In a theory proposed by Ruritanian scientists that is not entirely clear to His Majesty (or to your author), there should be a linear relationship between the cross sectional area and the inverse of the energy. The data are given in the table below.

Table \(\PageIndex{1}\): The data table for this example.
Cross Section[b]	Energy [MeV]	StDev [MeV]
1	848.9	7.8
2	476.9	9.2
3	350.9	9.4
4	289.2	10.2
5	251.7	7.4
6	225.8	9.3
7	209.79	7.2
8	193.9	5.3

Table \(\PageIndex{1}\): Data for the example regarding the strong nuclear force. Units are given in brackets.

The first column is the value of the independent variable. The second column is the mean of the energy level of the photon after the collision. The third column is the standard deviation in those energy levels. Note that the variability at each cross-section differs. This is based on both the number of experiments and the inherent variability at that area.

Ordinary Least Squares

Let us ignore the different uncertainties in each energy level (the standard deviations). That is, let us just fit this as an OLS model.

Here is the code:

barns  = c(1,2,3,4,5,6,7,8)
energy = c(848.9,476.9,350.9,289.2,251.7,225.8,209.7,193.9)
Ibarns = 1/barns

modOLS = lm(energy~Ibarns)

summary(modOLS)
confint(modOLS)

The output suggests that the relationship between the cross sectional area of the target and the inverse of the resulting energy of the photon is statistically significant.

Coefficients:
            Estimate Std.

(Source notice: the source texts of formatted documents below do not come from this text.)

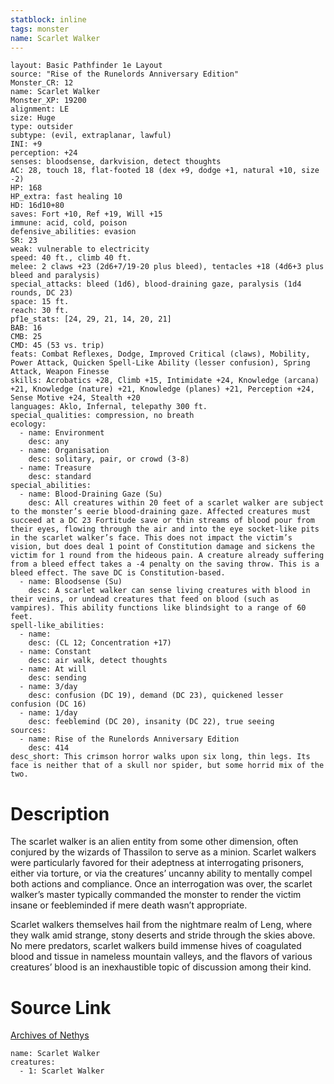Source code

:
 ```yaml
---
statblock: inline
tags: monster
name: Scarlet Walker
---
```

```statblock
layout: Basic Pathfinder 1e Layout
source: "Rise of the Runelords Anniversary Edition"
Monster_CR: 12
name: Scarlet Walker
Monster_XP: 19200
alignment: LE
size: Huge
type: outsider
subtype: (evil, extraplanar, lawful)
INI: +9
perception: +24
senses: bloodsense, darkvision, detect thoughts
AC: 28, touch 18, flat-footed 18 (dex +9, dodge +1, natural +10, size -2)
HP: 168
HP_extra: fast healing 10
HD: 16d10+80
saves: Fort +10, Ref +19, Will +15
immune: acid, cold, poison
defensive_abilities: evasion
SR: 23
weak: vulnerable to electricity
speed: 40 ft., climb 40 ft.
melee: 2 claws +23 (2d6+7/19-20 plus bleed), tentacles +18 (4d6+3 plus bleed and paralysis)
special_attacks: bleed (1d6), blood-draining gaze, paralysis (1d4 rounds, DC 23)
space: 15 ft.
reach: 30 ft.
pf1e_stats: [24, 29, 21, 14, 20, 21]
BAB: 16
CMB: 25
CMD: 45 (53 vs. trip)
feats: Combat Reflexes, Dodge, Improved Critical (claws), Mobility, Power Attack, Quicken Spell-Like Ability (lesser confusion), Spring Attack, Weapon Finesse
skills: Acrobatics +28, Climb +15, Intimidate +24, Knowledge (arcana) +21, Knowledge (nature) +21, Knowledge (planes) +21, Perception +24, Sense Motive +24, Stealth +20
languages: Aklo, Infernal, telepathy 300 ft.
special_qualities: compression, no breath
ecology:
  - name: Environment
    desc: any
  - name: Organisation
    desc: solitary, pair, or crowd (3-8)
  - name: Treasure
    desc: standard
special_abilities:
  - name: Blood-Draining Gaze (Su)
    desc: All creatures within 20 feet of a scarlet walker are subject to the monster’s eerie blood-draining gaze. Affected creatures must succeed at a DC 23 Fortitude save or thin streams of blood pour from their eyes, flowing through the air and into the eye socket-like pits in the scarlet walker’s face. This does not impact the victim’s vision, but does deal 1 point of Constitution damage and sickens the victim for 1 round from the hideous pain. A creature already suffering from a bleed effect takes a -4 penalty on the saving throw. This is a bleed effect. The save DC is Constitution-based.
  - name: Bloodsense (Su)
    desc: A scarlet walker can sense living creatures with blood in their veins, or undead creatures that feed on blood (such as vampires). This ability functions like blindsight to a range of 60 feet.
spell-like_abilities:
  - name:
    desc: (CL 12; Concentration +17)
  - name: Constant
    desc: air walk, detect thoughts
  - name: At will
    desc: sending
  - name: 3/day
    desc: confusion (DC 19), demand (DC 23), quickened lesser confusion (DC 16)
  - name: 1/day
    desc: feeblemind (DC 20), insanity (DC 22), true seeing
sources:
  - name: Rise of the Runelords Anniversary Edition
    desc: 414
desc_short: This crimson horror walks upon six long, thin legs. Its face is neither that of a skull nor spider, but some horrid mix of the two. 
```
# Description
The scarlet walker is an alien entity from some other dimension, often conjured by the wizards of Thassilon to serve as a minion. Scarlet walkers were particularly favored for their adeptness at interrogating prisoners, either via torture, or via the creatures’ uncanny ability to mentally compel both actions and compliance. Once an interrogation was over, the scarlet walker’s master typically commanded the monster to render the victim insane or feebleminded if mere death wasn’t appropriate. 

Scarlet walkers themselves hail from the nightmare realm of Leng, where they walk amid strange, stony deserts and stride through the skies above. No mere predators, scarlet walkers build immense hives of coagulated blood and tissue in nameless mountain valleys, and the flavors of various creatures’ blood is an inexhaustible topic of discussion among their kind.
# Source Link
[Archives of Nethys](https://aonprd.com/MonsterDisplay.aspx?ItemName=Scarlet%20Walker)
```encounter-table
name: Scarlet Walker
creatures:
  - 1: Scarlet Walker
```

Error t value Pr(>|t|)
(Intercept) 101.9148     0.5464   186.5 1.60e-12 ***
Ibarns      747.5306     1.2505   597.8 1.48e-15 ***
---

Residual standard error: 0.9719 on 6 degrees of freedom
Multiple R-squared:      1,    Adjusted R-squared:      1
F-statistic: 3.574e+05 on 1 and 6 DF,  p-value: 1.479e-15

A 95% confidence interval for the relationship is from 744.5 to 750.6 (with units of MeV\(\cdot\)barn).

Weighted Least Squares

Note, however, that the uncertainty in the measurements varies. We are more uncertain with some of our estimated energy than with others. If we do not take this uncertainty into consideration, we may be biasing our results. To include this information, we can use weighted least squares regression. The code to fit with weighted least regression is as follows:

barns  = c(1,2,3,4,5,6,7,8)
energy = c(848.9,476.9,350.9,289.2,251.7,225.8,209.7,193.9)
stdev  = c(7.8,9.2,9.4,10.2,7.4,9.3,7.2,5.3)
v      = stdev^2

Ibarns = 1/barns

modWLS = lm(energy~Ibarns, weight=1/v)
summary(modWLS)
confint(modWLS)

Note that we are 95% confident the effect of the target's cross section on the resulting energy is from 744.5 to 751.2 MeV\(\cdot\)barn.

Important R Feature

In R, as in many statistical programs, the weights you provide in the function call are inversely proportional to the variances. This is why we used weight=1/v in the function call.

With that being said, always check the documentation to make doubly sure. Frequently, this information is difficult to find and an error will not be thrown to let you know.

How do we know this?

Or, an even better question:

How do we check that the weights really are proportional to the inverse of the variance?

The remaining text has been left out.